* [Instructions to follow] If a line below contains the string "theorem", copy it out.

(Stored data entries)
__________________________________________________

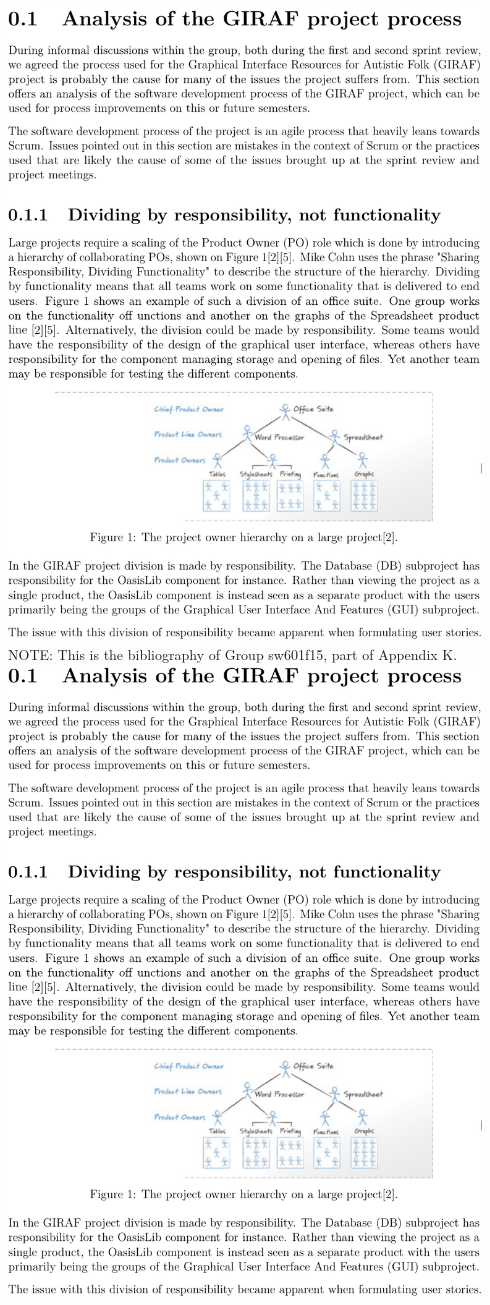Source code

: \includegraphics[page=6,width=0.94\textwidth]{part_appendix/sw601f15.pdf}\clearpage{}
\noindent\textsf{NOTE:} This is the bibliography of Group sw601f15, part of Appendix K\@.\\
\includegraphics[page=7,width=0.94\textwidth]{part_appendix/sw601f15.pdf}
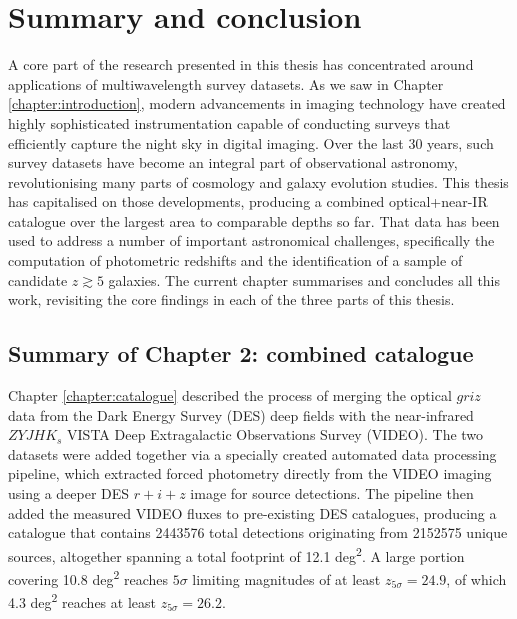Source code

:\chapter{Summary and conclusion}\label{chapter:conclusion}



\ifpdf
    \graphicspath{{Chapter5/Figs/Raster/}{Chapter5/Figs/PDF/}{Chapter5/Figs/}}
\else
    \graphicspath{{Chapter5/Figs/Vector/}{Chapter5/Figs/}}
\fi


A core part of the research presented in this thesis has concentrated around applications of multiwavelength survey datasets. As we saw in Chapter \ref{chapter:introduction}, modern advancements in imaging technology have created highly sophisticated instrumentation capable of conducting surveys that efficiently capture the night sky in digital imaging. Over the last 30 years, such survey datasets have become an integral part of observational astronomy, revolutionising many parts of cosmology and galaxy evolution studies. This thesis has capitalised on those developments, producing a combined optical+near-IR catalogue over the largest area to comparable depths so far. That data has been used to address a number of important astronomical challenges, specifically the computation of photometric redshifts and the identification of a sample of candidate $z\gtrsim5$ galaxies. The current chapter summarises and concludes all this work, revisiting the core findings in each of the three parts of this thesis. \par  



\section{Summary of Chapter 2: combined \DESVIDEO catalogue}
Chapter \ref{chapter:catalogue} described the process of merging the optical $griz$ data from the Dark Energy Survey (DES) deep fields with the near-infrared $ZYJHK_{s}$ VISTA Deep Extragalactic Observations Survey (VIDEO). The two datasets were added together via a specially created automated data processing pipeline, which extracted forced photometry directly from the VIDEO imaging using a deeper DES $r+i+z$ image for source detections. The pipeline then added the measured VIDEO fluxes to pre-existing DES catalogues, producing a catalogue that contains \num{2 443 576} total detections originating from \num{2 152 575} unique sources, altogether spanning a total footprint of 12.1 deg\textsuperscript{2}. A large portion covering 10.8 deg\textsuperscript{2} reaches $5\sigma$ limiting magnitudes of at least $z_{5\sigma}=24.9$, of which 4.3 deg\textsuperscript{2} reaches at least $z_{5\sigma}=26.2$. \par


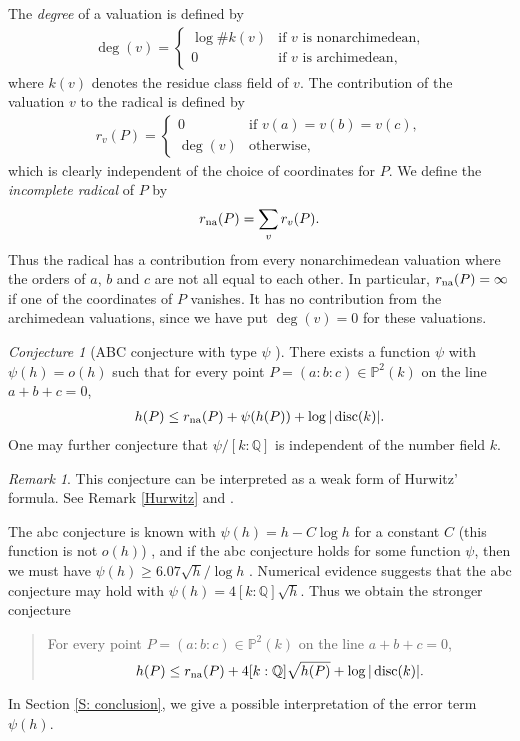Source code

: \documentclass{amsart}
\newcommand\Q{\mathbb{Q}}	\newcommand\R{\mathbb{R}}	\newcommand\C{\mathbb{C}}	\newcommand\bbP{\mathbb{P}}
\theoremstyle{definition}\newtheorem{definition}[theorem]{Definition}
\theoremstyle{remark}\newtheorem{remark}[theorem]{Remark}
\newtheorem{conjecture}[theorem]{Conjecture}
\numberwithin{equation}{section}
\begin{document}
The {\em degree\/} of a valuation is defined by
\begin{gather*}
\deg(v)=\begin{cases}
\log\#k(v)	&\text{if $v$ is nonarchimedean,}\\
0		&\text{if $v$ is archimedean,}
\end{cases}
\end{gather*}
where $k(v)$ denotes the residue class field of $v$.
The contribution of the valuation $v$ to the radical is defined by
\begin{gather*}
r_{v}(P)=\begin{cases}
0	&\text{if }v(a)=v(b)=v(c),\\
\deg(v)	&\text{otherwise,}
\end{cases}
\end{gather*}
which is clearly independent of the choice of coordinates for $P$.
We define the {\em incomplete radical\/} of $P$ by
\begin{gather*}
r_{\textup{na}}(P)=\sum_vr_{v}(P).
\end{gather*}
Thus the radical has a contribution from every nonarchimedean valuation where the orders of $a$,
$b$ and $c$ are not all equal to each other.
In particular,
$r_{\textup{na}}(P)=\infty$ if one of the coordinates of $P$ vanishes.
It has no contribution from the archimedean valuations,
since we have put $\deg(v)=0$ for these valuations.

\begin{conjecture}[ABC conjecture with type $\psi$ \cite{Oesterle,abcrvhi,VojtaABC}]
\label{C: abc}
There exists a function $\psi$ with $\psi (h)=o(h)$ such that for every point $P=(a:b:c)\in\bbP^2( k)$ on the line $a+b+c=0$,
\begin{gather*}
h(P)\leq r_{\textup{na}}(P)+\psi(h(P))+\log|\operatorname{disc}(k)|.
\end{gather*}
One may further conjecture that $\psi/[k:\Q]$ is independent of the number field $k$.
\end{conjecture}

\begin{remark}
This conjecture can be interpreted as a weak form of Hurwitz' formula.
See Remark \ref{Hurwitz} and \cite{Smirnov}.
\end{remark}

The abc conjecture is known with $\psi(h)=h-C\log h$ for a constant $C$ (this function is not $o(h)$) \cite{ST,SYu},
and if the abc conjecture holds for some function $\psi$,
then we must have $\psi(h)\geq 6.07{\sqrt{h}}/{\log h}$ \cite{ST,lowerbound}.
Numerical evidence suggests that the abc conjecture may hold with $\psi(h)=4[k:\Q]\sqrt h$.
Thus we obtain the stronger conjecture
\begin{quote}
For every point $P=(a:b:c)\in\bbP^2( k)$ on the line $a+b+c=0$,
$$
h(P)\leq r_\na(P)+4[k:\Q]\sqrt{h(P)}+\log|\disc(k)|.
$$
\end{quote}
In Section \ref{S: conclusion},
we give a possible interpretation of the error term $\psi(h)$.\medskip
\end{document}
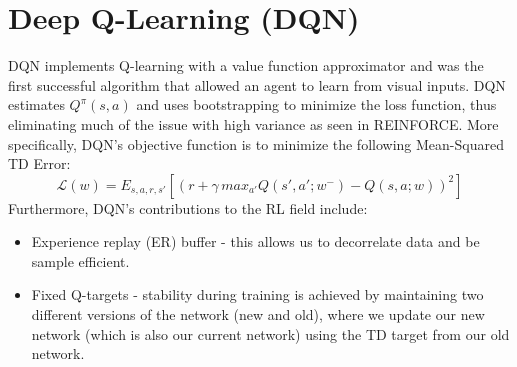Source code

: \documentclass[11pt]{article} %
\begin{document}
\section{Deep Q-Learning (DQN)}
DQN \cite{dqn} implements Q-learning with a value function approximator and was the first successful algorithm that allowed an agent to learn from visual inputs. DQN estimates $Q^{\pi}(s,a)$ and uses bootstrapping to minimize the loss function, thus eliminating much of the issue with high variance as seen in REINFORCE. More specifically, DQN's objective function is to minimize the following Mean-Squared TD Error: 
\begin{equation*}
    \mathcal{L}(w) = E_{s, a, r, s'}[(r + \gamma\,max_{a'}Q(s', a'; w^-) - Q(s, a; w))^2]
\end{equation*}
Furthermore, DQN's contributions to the RL field include:
\begin{itemize}
    \item Experience replay (ER) buffer - this allows us to decorrelate data and be sample efficient.  
    \item Fixed Q-targets - stability during training is achieved by maintaining two different versions of the network (new and old), where we update our new network (which is also our current network) using the TD target from our old network. 
\end{itemize}
\end{document}
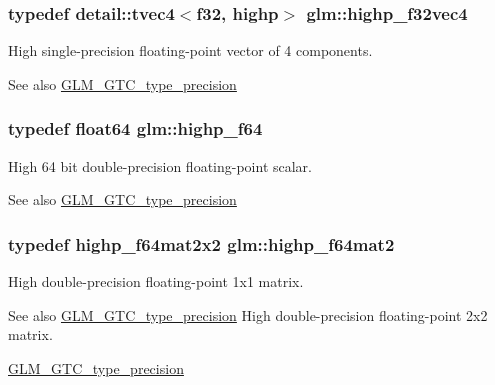 \subsubsection[{\texorpdfstring{highp\+\_\+f32vec4}{highp_f32vec4}}]{\setlength{\rightskip}{0pt plus 5cm}typedef detail\+::tvec4$<$f32, highp$>$ {\bf glm\+::highp\+\_\+f32vec4}}\hypertarget{group__gtc__type__precision_ga53d3c1a17e2e6f26ee5ad1e8879d710e}{}\label{group__gtc__type__precision_ga53d3c1a17e2e6f26ee5ad1e8879d710e}
High single-\/precision floating-\/point vector of 4 components. \begin{DoxySeeAlso}{See also}
\hyperlink{group__gtc__type__precision}{G\+L\+M\+\_\+\+G\+T\+C\+\_\+type\+\_\+precision} 
\end{DoxySeeAlso}
\subsubsection[{\texorpdfstring{highp\+\_\+f64}{highp_f64}}]{\setlength{\rightskip}{0pt plus 5cm}typedef float64 {\bf glm\+::highp\+\_\+f64}}\hypertarget{group__gtc__type__precision_gab1306a5a8ae99fb2867b548b1546bbe0}{}\label{group__gtc__type__precision_gab1306a5a8ae99fb2867b548b1546bbe0}
High 64 bit double-\/precision floating-\/point scalar. \begin{DoxySeeAlso}{See also}
\hyperlink{group__gtc__type__precision}{G\+L\+M\+\_\+\+G\+T\+C\+\_\+type\+\_\+precision} 
\end{DoxySeeAlso}
\subsubsection[{\texorpdfstring{highp\+\_\+f64mat2}{highp_f64mat2}}]{\setlength{\rightskip}{0pt plus 5cm}typedef highp\+\_\+f64mat2x2 {\bf glm\+::highp\+\_\+f64mat2}}\hypertarget{group__gtc__type__precision_ga7d9fd446fd43310ba6f63c8f9468acc0}{}\label{group__gtc__type__precision_ga7d9fd446fd43310ba6f63c8f9468acc0}
High double-\/precision floating-\/point 1x1 matrix. \begin{DoxySeeAlso}{See also}
\hyperlink{group__gtc__type__precision}{G\+L\+M\+\_\+\+G\+T\+C\+\_\+type\+\_\+precision} High double-\/precision floating-\/point 2x2 matrix. 

\hyperlink{group__gtc__type__precision}{G\+L\+M\+\_\+\+G\+T\+C\+\_\+type\+\_\+precision} 
\end{DoxySeeAlso}
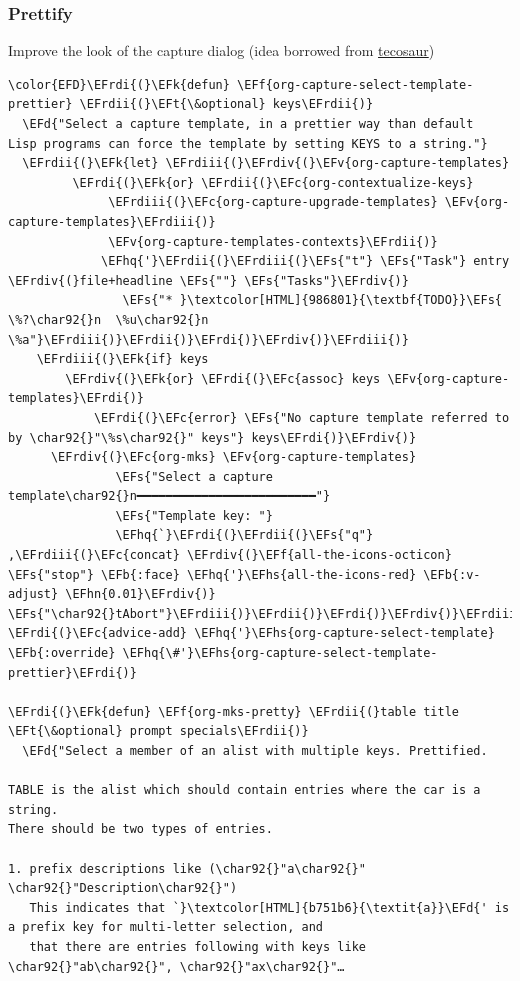 \documentclass{scrartcl}
\newcommand{\EFk}[1]{\textcolor{EFk}{#1}} %
\newcommand{\EFd}[1]{\textcolor{EFd}{\textit{#1}}} %
\newcommand{\EFt}[1]{\textcolor{EFt}{#1}} %
\newcommand{\EFs}[1]{\textcolor{EFs}{#1}} %
\newcommand{\EFb}[1]{\textcolor{EFb}{#1}} %
\newcommand{\EFc}[1]{\textcolor{EFc}{#1}} %
\newcommand{\EFv}[1]{\textcolor{EFv}{#1}} %
\newcommand{\EFf}[1]{\textcolor{EFf}{#1}} %
\newcommand{\EFhn}[1]{\textcolor{EFhn}{\textbf{#1}}} %
\newcommand{\EFhq}[1]{\textcolor{EFhq}{#1}} %
\newcommand{\EFhs}[1]{\textcolor{EFhs}{#1}} %
\newcommand{\EFrdi}[1]{\textcolor{EFrdi}{#1}} %
\newcommand{\EFrdii}[1]{\textcolor{EFrdii}{#1}} %
\newcommand{\EFrdiii}[1]{\textcolor{EFrdiii}{#1}} %
\newcommand{\EFrdiv}[1]{\textcolor{EFrdiv}{#1}} %
\begin{document}
\subsubsection{Prettify}
\label{sec:orgd10ed9a}
Improve the look of the capture dialog (idea borrowed from \href{https://github.com/tecosaur}{tecosaur})
\begin{Code}
\begin{Verbatim}[]
\color{EFD}\EFrdi{(}\EFk{defun} \EFf{org-capture-select-template-prettier} \EFrdii{(}\EFt{\&optional} keys\EFrdii{)}
  \EFd{"Select a capture template, in a prettier way than default
Lisp programs can force the template by setting KEYS to a string."}
  \EFrdii{(}\EFk{let} \EFrdiii{(}\EFrdiv{(}\EFv{org-capture-templates}
         \EFrdi{(}\EFk{or} \EFrdii{(}\EFc{org-contextualize-keys}
              \EFrdiii{(}\EFc{org-capture-upgrade-templates} \EFv{org-capture-templates}\EFrdiii{)}
              \EFv{org-capture-templates-contexts}\EFrdii{)}
             \EFhq{'}\EFrdii{(}\EFrdiii{(}\EFs{"t"} \EFs{"Task"} entry \EFrdiv{(}file+headline \EFs{""} \EFs{"Tasks"}\EFrdiv{)}
                \EFs{"* }\textcolor[HTML]{986801}{\textbf{TODO}}\EFs{ \%?\char92{}n  \%u\char92{}n  \%a"}\EFrdiii{)}\EFrdii{)}\EFrdi{)}\EFrdiv{)}\EFrdiii{)}
    \EFrdiii{(}\EFk{if} keys
        \EFrdiv{(}\EFk{or} \EFrdi{(}\EFc{assoc} keys \EFv{org-capture-templates}\EFrdi{)}
            \EFrdi{(}\EFc{error} \EFs{"No capture template referred to by \char92{}"\%s\char92{}" keys"} keys\EFrdi{)}\EFrdiv{)}
      \EFrdiv{(}\EFc{org-mks} \EFv{org-capture-templates}
               \EFs{"Select a capture template\char92{}n━━━━━━━━━━━━━━━━━━━━━━━━━"}
               \EFs{"Template key: "}
               \EFhq{`}\EFrdi{(}\EFrdii{(}\EFs{"q"} ,\EFrdiii{(}\EFc{concat} \EFrdiv{(}\EFf{all-the-icons-octicon} \EFs{"stop"} \EFb{:face} \EFhq{'}\EFhs{all-the-icons-red} \EFb{:v-adjust} \EFhn{0.01}\EFrdiv{)} \EFs{"\char92{}tAbort"}\EFrdiii{)}\EFrdii{)}\EFrdi{)}\EFrdiv{)}\EFrdiii{)}\EFrdii{)}\EFrdi{)}
\EFrdi{(}\EFc{advice-add} \EFhq{'}\EFhs{org-capture-select-template} \EFb{:override} \EFhq{\#'}\EFhs{org-capture-select-template-prettier}\EFrdi{)}

\EFrdi{(}\EFk{defun} \EFf{org-mks-pretty} \EFrdii{(}table title \EFt{\&optional} prompt specials\EFrdii{)}
  \EFd{"Select a member of an alist with multiple keys. Prettified.

TABLE is the alist which should contain entries where the car is a string.
There should be two types of entries.

1. prefix descriptions like (\char92{}"a\char92{}" \char92{}"Description\char92{}")
   This indicates that `}\textcolor[HTML]{b751b6}{\textit{a}}\EFd{' is a prefix key for multi-letter selection, and
   that there are entries following with keys like \char92{}"ab\char92{}", \char92{}"ax\char92{}"…


\end{Verbatim}
\end{Code}
\end{document}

__________________________________________________

* [Exercise result]
\theoremstyle{definition}\newtheorem{definition}[theorem]{Definition}
\theoremstyle{remark}\newtheorem{remark}[theorem]{Remark}
\newtheorem{conjecture}[theorem]{Conjecture}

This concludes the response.